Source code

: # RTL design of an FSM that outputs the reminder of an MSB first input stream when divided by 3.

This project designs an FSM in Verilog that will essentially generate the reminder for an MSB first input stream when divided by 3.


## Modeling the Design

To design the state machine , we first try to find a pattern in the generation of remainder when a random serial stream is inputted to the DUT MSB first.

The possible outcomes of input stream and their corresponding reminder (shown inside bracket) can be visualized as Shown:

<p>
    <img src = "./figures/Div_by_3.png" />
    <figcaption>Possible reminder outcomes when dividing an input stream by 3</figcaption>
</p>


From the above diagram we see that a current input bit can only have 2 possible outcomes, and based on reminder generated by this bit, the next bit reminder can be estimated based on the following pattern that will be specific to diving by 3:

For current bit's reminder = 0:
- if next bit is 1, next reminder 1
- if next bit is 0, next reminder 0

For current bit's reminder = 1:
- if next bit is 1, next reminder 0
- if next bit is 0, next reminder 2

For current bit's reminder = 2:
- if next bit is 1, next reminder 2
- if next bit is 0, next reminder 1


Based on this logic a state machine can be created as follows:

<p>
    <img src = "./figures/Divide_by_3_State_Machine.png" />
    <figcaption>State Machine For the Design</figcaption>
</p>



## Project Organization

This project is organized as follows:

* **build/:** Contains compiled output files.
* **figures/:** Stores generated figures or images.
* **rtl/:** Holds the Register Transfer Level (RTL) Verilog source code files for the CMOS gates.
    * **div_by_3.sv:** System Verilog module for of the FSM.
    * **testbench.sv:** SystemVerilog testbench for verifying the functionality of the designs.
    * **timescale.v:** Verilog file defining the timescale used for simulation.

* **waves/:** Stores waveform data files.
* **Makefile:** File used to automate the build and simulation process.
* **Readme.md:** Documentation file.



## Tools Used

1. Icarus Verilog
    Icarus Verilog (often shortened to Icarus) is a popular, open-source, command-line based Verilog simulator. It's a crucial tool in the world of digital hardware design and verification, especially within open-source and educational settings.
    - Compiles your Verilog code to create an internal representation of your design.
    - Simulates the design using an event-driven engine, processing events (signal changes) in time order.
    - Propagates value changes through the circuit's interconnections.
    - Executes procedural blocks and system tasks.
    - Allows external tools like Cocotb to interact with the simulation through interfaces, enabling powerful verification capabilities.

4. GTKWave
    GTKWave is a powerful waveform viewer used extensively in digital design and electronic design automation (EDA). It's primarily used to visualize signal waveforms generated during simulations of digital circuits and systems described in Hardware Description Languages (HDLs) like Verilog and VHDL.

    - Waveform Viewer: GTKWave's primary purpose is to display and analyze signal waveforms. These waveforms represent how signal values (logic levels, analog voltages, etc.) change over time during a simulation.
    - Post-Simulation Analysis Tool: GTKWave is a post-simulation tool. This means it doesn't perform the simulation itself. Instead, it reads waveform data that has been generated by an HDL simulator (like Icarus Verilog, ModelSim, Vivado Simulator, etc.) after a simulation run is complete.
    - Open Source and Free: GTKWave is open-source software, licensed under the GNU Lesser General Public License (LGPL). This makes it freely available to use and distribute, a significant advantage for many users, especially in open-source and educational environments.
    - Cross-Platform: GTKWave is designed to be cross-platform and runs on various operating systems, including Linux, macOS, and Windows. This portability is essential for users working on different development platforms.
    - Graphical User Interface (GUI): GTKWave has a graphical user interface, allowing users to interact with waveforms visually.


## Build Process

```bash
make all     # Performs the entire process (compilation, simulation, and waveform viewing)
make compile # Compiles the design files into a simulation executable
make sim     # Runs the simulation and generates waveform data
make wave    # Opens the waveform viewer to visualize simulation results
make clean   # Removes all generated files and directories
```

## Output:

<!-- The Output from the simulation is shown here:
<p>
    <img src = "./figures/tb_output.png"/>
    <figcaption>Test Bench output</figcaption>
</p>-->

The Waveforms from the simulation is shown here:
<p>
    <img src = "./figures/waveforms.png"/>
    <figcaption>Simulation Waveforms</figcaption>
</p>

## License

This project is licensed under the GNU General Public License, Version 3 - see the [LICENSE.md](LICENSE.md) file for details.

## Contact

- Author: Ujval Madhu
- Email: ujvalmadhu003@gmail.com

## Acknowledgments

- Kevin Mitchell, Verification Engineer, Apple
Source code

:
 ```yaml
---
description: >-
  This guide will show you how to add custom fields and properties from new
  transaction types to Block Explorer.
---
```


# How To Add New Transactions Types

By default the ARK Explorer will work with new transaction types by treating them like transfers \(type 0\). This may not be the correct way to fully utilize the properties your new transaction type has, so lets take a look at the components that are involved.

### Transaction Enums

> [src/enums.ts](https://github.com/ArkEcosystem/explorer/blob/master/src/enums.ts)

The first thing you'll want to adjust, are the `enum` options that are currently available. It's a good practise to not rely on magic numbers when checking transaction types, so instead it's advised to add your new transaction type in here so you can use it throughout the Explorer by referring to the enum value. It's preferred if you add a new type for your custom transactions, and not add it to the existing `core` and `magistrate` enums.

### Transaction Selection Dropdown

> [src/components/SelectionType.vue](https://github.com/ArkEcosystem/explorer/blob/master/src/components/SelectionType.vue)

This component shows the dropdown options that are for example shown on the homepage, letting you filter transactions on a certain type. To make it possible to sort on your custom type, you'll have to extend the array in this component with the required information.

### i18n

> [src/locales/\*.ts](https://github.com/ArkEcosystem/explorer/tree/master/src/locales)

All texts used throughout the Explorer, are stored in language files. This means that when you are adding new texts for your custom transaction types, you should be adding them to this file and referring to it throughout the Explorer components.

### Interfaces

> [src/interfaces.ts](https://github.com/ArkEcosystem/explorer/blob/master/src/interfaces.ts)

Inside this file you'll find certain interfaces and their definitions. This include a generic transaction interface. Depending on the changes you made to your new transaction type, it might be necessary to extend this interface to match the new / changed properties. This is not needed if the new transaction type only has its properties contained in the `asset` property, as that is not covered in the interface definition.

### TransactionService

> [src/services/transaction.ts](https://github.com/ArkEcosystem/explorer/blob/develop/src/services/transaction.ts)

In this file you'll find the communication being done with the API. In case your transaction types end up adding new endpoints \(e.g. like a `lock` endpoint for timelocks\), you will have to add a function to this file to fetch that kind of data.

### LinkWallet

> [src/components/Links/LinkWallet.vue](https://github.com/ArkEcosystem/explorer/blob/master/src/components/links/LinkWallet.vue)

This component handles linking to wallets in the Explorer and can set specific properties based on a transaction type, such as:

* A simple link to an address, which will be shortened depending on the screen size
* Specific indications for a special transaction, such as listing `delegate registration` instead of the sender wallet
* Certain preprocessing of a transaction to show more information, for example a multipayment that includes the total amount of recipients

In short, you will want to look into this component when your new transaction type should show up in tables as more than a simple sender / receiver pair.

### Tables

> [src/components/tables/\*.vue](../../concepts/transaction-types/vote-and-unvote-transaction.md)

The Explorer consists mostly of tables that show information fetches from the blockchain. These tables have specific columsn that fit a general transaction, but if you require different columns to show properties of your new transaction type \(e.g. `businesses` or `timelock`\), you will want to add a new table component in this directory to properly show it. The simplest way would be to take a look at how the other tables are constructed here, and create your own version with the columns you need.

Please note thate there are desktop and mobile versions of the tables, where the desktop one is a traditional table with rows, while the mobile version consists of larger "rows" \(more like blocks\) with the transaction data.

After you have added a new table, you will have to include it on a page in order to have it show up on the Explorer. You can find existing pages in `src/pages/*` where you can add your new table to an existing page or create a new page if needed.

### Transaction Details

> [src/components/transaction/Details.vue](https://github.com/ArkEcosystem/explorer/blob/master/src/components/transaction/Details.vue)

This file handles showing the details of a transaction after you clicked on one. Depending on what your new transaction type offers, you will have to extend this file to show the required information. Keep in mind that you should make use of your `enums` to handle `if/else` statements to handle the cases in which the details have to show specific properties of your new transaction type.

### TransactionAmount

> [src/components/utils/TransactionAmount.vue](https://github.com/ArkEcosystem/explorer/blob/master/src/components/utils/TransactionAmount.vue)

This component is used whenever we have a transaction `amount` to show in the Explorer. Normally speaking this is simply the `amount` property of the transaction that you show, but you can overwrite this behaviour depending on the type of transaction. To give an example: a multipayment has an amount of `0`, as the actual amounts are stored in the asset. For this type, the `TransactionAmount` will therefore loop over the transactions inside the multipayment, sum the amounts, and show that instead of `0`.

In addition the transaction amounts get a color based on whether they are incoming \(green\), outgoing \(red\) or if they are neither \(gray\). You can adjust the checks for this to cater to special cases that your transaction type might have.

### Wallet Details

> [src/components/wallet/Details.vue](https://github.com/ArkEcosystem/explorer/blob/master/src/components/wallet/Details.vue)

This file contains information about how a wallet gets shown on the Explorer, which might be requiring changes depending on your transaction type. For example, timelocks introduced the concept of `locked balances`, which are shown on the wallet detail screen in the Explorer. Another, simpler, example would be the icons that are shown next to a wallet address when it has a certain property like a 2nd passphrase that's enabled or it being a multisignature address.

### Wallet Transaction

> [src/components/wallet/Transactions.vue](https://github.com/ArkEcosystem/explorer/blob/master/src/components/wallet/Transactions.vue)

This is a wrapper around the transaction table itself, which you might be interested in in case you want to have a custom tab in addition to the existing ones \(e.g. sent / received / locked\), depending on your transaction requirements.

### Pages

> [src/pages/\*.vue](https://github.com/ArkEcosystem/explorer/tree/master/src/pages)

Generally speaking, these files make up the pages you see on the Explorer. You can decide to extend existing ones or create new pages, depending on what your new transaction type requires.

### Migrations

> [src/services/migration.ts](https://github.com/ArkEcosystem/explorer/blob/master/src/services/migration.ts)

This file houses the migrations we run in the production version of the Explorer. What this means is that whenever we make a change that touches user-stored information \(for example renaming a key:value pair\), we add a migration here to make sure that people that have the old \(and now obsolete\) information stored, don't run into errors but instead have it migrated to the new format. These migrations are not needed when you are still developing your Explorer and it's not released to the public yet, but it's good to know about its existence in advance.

» ACTIVITY
Every line above from the line with "- if next bit is 0, next reminder 0" to the line with "of the FSM.", inclusive, must be returned exactly; no other line belongs in the reply.

» RESPONSE TO THIS EXERCISE
- if next bit is 0, next reminder 0

For current bit's reminder = 1:
- if next bit is 1, next reminder 0
- if next bit is 0, next reminder 2

For current bit's reminder = 2:
- if next bit is 1, next reminder 2
- if next bit is 0, next reminder 1


Based on this logic a state machine can be created as follows:

<p>
    <img src = "./figures/Divide_by_3_State_Machine.png" />
    <figcaption>State Machine For the Design</figcaption>
</p>



## Project Organization

This project is organized as follows:

* **build/:** Contains compiled output files.
* **figures/:** Stores generated figures or images.
* **rtl/:** Holds the Register Transfer Level (RTL) Verilog source code files for the CMOS gates.
    * **div_by_3.sv:** System Verilog module for of the FSM.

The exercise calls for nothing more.